Twenty years on: covering climate change

June 24, 2008

I wonder what the long-term impact will be on my personality of writing about climate change.

I am writing a chapter for a book provisionally entitled ‘Media and Climate Change’, an academic text, and my focus is on the reporting of the policy texts: how the Kyoto Protocol, IPCC reports, UK Climate Bill, etc, have been received and dealt with in the press, and what impact this has had on effective action.

It can be upsetting and depressing work. It would be fair to say I’m struggling this week. One example why: read this intro to a news story I was anaylsing:

SCIENTISTS, politicians and journalists are part of a conspiracy to predict catastrophe through global warming, a Channel 4 programme suggested last night. The programme claimed that disparate groups were making this claim for their own reasons and presented data allegedly demolishing the greenhouse theory. Scientists from the Meteorological Office meet today to decide whether to complain to the Independent Broadcasting Authority.

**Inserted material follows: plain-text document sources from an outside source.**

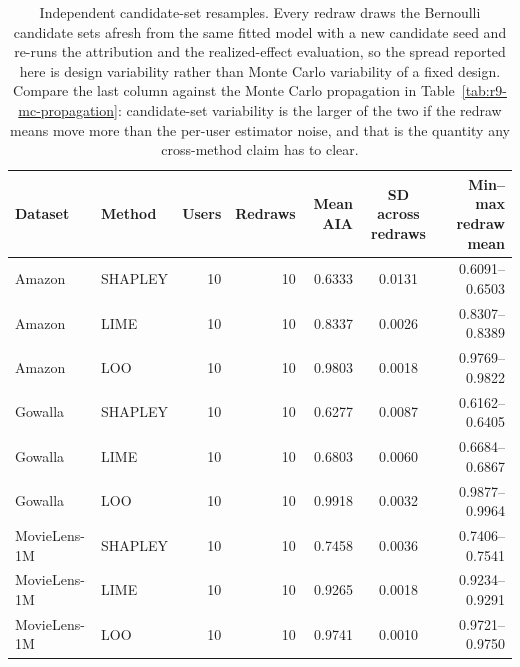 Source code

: \begin{table}[!htbp]\centering\scriptsize\setlength{\tabcolsep}{3pt}
\caption{Independent candidate-set resamples. Every redraw draws the Bernoulli candidate sets afresh from the same fitted model with a new candidate seed and re-runs the attribution and the realized-effect evaluation, so the spread reported here is design variability rather than Monte Carlo variability of a fixed design. Compare the last column against the Monte Carlo propagation in Table~\ref{tab:r9-mc-propagation}: candidate-set variability is the larger of the two if the redraw means move more than the per-user estimator noise, and that is the quantity any cross-method claim has to clear.}
\label{tab:r9-candidate-redraw}
\begin{tabular}{@{}llrrrcr@{}}
\toprule
Dataset & Method & Users & Redraws & Mean AIA & SD across redraws & Min--max redraw mean \\
\midrule
Amazon & SHAPLEY & 10 & 10 & 0.6333 & 0.0131 & 0.6091--0.6503 \\
Amazon & LIME & 10 & 10 & 0.8337 & 0.0026 & 0.8307--0.8389 \\
Amazon & LOO & 10 & 10 & 0.9803 & 0.0018 & 0.9769--0.9822 \\
Gowalla & SHAPLEY & 10 & 10 & 0.6277 & 0.0087 & 0.6162--0.6405 \\
Gowalla & LIME & 10 & 10 & 0.6803 & 0.0060 & 0.6684--0.6867 \\
Gowalla & LOO & 10 & 10 & 0.9918 & 0.0032 & 0.9877--0.9964 \\
MovieLens-1M & SHAPLEY & 10 & 10 & 0.7458 & 0.0036 & 0.7406--0.7541 \\
MovieLens-1M & LIME & 10 & 10 & 0.9265 & 0.0018 & 0.9234--0.9291 \\
MovieLens-1M & LOO & 10 & 10 & 0.9741 & 0.0010 & 0.9721--0.9750 \\
\bottomrule
\end{tabular}
\end{table}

Sounds familiar? The Great Global Warming Swindle from last year, right? No. This was The Greenhouse Conspiracy, broadcast by Channel 4, which I found while researching media coverage of the first IPCC report in 1990. Watch it on Youtube.

Upsetting and depressing. We’ve gone around in circles. And as an IPSOS-MORI report released this weekend and covered by Juliette Jowitt in the Observer, the public continue to be confused by the messages they receive through the media about the science.

Public opinion on the science

How does this happen? This quote is from the report itself:

One of the main sources of public confusion is the media coverage which has provided both a barrage of messages on climate change as well as conflicting and competing discourses. Programmes such as Channel Four’s The Great Global Swindle are having an impact. Whether the public accept alternative discourses in their entirety or not, it appears they are influencing public attitudes. Recent research supports this view and finds at least some people unsure how to filter the information and arrive at a reasoned judgement.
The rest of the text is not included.